Directions: Below is a listing. Set down exactly the lines from the one containing "Avalonia UI creates" through the one containing "Cross platform .Net", both ends included, and leave out the rest.

:::::

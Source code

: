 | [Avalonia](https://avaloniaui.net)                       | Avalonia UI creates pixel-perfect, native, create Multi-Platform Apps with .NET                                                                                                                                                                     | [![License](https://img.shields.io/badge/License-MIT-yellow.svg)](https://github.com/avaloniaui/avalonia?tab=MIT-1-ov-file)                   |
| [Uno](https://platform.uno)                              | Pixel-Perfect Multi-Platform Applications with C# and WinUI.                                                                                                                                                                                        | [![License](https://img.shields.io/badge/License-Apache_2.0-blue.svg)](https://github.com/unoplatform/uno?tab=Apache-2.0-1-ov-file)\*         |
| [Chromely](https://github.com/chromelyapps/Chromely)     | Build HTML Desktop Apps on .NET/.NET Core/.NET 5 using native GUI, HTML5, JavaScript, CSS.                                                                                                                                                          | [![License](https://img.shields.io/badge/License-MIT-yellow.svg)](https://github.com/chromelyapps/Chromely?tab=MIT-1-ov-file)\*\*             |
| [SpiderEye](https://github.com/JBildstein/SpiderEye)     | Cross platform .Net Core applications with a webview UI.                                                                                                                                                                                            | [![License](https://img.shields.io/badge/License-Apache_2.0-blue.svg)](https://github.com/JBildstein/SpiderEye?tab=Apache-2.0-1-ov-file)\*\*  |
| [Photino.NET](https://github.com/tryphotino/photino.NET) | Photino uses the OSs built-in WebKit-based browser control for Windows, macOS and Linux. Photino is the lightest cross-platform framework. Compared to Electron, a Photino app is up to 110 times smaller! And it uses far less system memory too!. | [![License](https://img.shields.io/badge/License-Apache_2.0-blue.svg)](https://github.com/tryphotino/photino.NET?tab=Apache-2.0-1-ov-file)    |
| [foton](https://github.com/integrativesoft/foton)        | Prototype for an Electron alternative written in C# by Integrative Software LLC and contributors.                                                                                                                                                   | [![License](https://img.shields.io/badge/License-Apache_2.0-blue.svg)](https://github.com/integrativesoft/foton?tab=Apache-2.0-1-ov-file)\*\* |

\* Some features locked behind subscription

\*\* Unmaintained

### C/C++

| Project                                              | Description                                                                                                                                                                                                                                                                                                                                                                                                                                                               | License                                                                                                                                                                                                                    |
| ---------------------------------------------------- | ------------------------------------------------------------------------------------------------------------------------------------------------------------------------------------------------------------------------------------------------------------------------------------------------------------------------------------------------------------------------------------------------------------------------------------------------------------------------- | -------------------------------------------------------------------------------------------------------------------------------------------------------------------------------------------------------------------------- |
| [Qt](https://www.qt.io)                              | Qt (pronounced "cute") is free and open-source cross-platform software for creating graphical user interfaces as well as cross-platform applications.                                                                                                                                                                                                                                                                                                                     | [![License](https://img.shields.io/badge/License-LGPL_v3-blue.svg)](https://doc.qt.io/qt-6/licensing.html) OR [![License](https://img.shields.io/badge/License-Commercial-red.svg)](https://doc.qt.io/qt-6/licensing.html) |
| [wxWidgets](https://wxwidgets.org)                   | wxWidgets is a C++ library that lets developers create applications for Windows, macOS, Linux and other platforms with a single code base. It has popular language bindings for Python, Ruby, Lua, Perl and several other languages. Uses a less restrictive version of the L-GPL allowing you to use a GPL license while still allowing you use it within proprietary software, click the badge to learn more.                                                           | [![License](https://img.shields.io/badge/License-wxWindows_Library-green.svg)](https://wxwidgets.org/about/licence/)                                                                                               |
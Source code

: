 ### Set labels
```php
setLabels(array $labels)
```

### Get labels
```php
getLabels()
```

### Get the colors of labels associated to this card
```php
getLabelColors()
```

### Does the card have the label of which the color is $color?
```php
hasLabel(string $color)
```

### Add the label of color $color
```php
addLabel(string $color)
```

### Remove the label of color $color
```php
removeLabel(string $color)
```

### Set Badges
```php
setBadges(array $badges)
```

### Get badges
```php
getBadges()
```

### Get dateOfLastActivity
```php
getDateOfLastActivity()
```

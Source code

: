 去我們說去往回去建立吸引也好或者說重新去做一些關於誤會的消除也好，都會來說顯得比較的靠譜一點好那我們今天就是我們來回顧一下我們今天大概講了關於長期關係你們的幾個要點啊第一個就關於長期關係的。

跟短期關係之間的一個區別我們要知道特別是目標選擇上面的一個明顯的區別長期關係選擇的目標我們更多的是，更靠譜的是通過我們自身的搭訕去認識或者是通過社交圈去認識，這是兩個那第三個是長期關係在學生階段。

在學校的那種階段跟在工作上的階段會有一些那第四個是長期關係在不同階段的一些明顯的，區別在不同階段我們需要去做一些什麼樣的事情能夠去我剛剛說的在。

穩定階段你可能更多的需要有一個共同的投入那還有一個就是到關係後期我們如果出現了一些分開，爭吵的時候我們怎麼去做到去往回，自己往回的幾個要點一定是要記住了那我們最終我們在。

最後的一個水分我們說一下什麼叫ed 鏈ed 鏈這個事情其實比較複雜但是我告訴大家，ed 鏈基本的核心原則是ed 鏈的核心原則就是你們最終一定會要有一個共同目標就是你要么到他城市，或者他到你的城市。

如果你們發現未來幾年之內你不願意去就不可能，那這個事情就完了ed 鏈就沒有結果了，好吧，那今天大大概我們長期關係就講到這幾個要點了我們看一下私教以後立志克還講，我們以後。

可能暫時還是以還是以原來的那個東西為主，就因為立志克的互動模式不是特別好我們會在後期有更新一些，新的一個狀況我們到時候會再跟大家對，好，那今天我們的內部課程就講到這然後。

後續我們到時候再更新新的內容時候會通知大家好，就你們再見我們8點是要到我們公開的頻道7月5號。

:::::

Task solution:
: | [Avalonia](https://avaloniaui.net)                       | Avalonia UI creates pixel-perfect, native, create Multi-Platform Apps with .NET                                                                                                                                                                     | [![License](https://img.shields.io/badge/License-MIT-yellow.svg)](https://github.com/avaloniaui/avalonia?tab=MIT-1-ov-file)                   |
| [Uno](https://platform.uno)                              | Pixel-Perfect Multi-Platform Applications with C# and WinUI.                                                                                                                                                                                        | [![License](https://img.shields.io/badge/License-Apache_2.0-blue.svg)](https://github.com/unoplatform/uno?tab=Apache-2.0-1-ov-file)\*         |
| [Chromely](https://github.com/chromelyapps/Chromely)     | Build HTML Desktop Apps on .NET/.NET Core/.NET 5 using native GUI, HTML5, JavaScript, CSS.                                                                                                                                                          | [![License](https://img.shields.io/badge/License-MIT-yellow.svg)](https://github.com/chromelyapps/Chromely?tab=MIT-1-ov-file)\*\*             |
| [SpiderEye](https://github.com/JBildstein/SpiderEye)     | Cross platform .Net Core applications with a webview UI.                                                                                                                                                                                            | [![License](https://img.shields.io/badge/License-Apache_2.0-blue.svg)](https://github.com/JBildstein/SpiderEye?tab=Apache-2.0-1-ov-file)\*\*  |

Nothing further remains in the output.